We can also look to other countries. (Did here.) Spain had about 0.5% of the population with reported confirmed infections and 5% antibody positivity, so 10x. Sweden was running 59x more. The U.K. mid-April was up at 99x more (but had run over 30% positivity rate).
Re. Date Range:
A reasonable point which can be further supported. The key metric for apples to apples is the positivity rate. Positivity rates in that date range across the country were running 11 to 20%; now they are running 8 to 9%. The generally accepted principle is that higher positivity rates means more that were never diagnosed.
Then however there is the issue of who is getting infected now, the shift to a much younger population, who tend to have mild to asymptomatic infections much more commonly. It is reasonable to suspect that the tested group is barely scratching the surface of the numbers of these individuals who have no to minimal symptoms.
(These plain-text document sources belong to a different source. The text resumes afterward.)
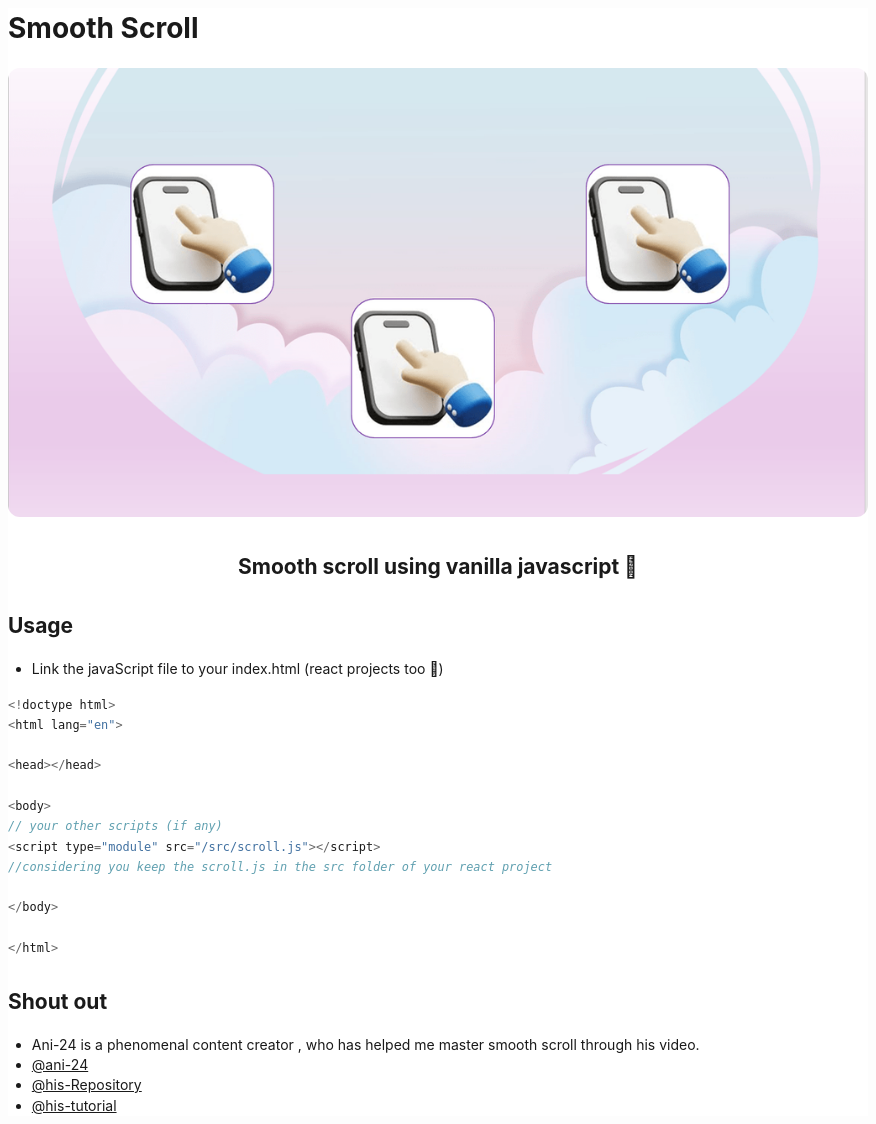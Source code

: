 
# Smooth Scroll 


<div align="center" style="border-radius: 12px">
  <img src="/scrollArt.png" alt="Logo" width="100%" style="border-radius: 12px">
</div>
<div>
<h2 align="center">Smooth scroll using vanilla javascript 👋</h2>
</div>

## Usage

- Link the javaScript file to your index.html (react projects too :heart_decoration:)


```javascript
<!doctype html>
<html lang="en"> 

<head></head> 

<body>
// your other scripts (if any)
<script type="module" src="/src/scroll.js"></script>
//considering you keep the scroll.js in the src folder of your react project

</body> 

</html>
```



## Shout out
- Ani-24 is a phenomenal content creator , who has helped me master smooth scroll through his video.
- [@ani-24](https://github.com/ani-24)
- [@his-Repository](https://github.com/ani-24/smooth-scroll/blob/main/smooth-scroll.js)
- [@his-tutorial](https://www.youtube.com/watch?v=q2u3Nq024W4&t=228s)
But then there is the bigger wrinkle: point prevalence of antibody positivity may dramatically underestimate past infections. We know that some number had antibodies which declined over time (which does not mean they are not, or are, immune), and some had infections with strong specific T-cell responses without ever having had an antibody response detected by the tools used. Small studies done so far (much harder to do than antibody ones) but so far they suggest that antibody positive results may miss at least half of those with even fairly recent infections.
So could the actual number be only 4 to 5x? Sure. Could it be 20 to 30x? Sure.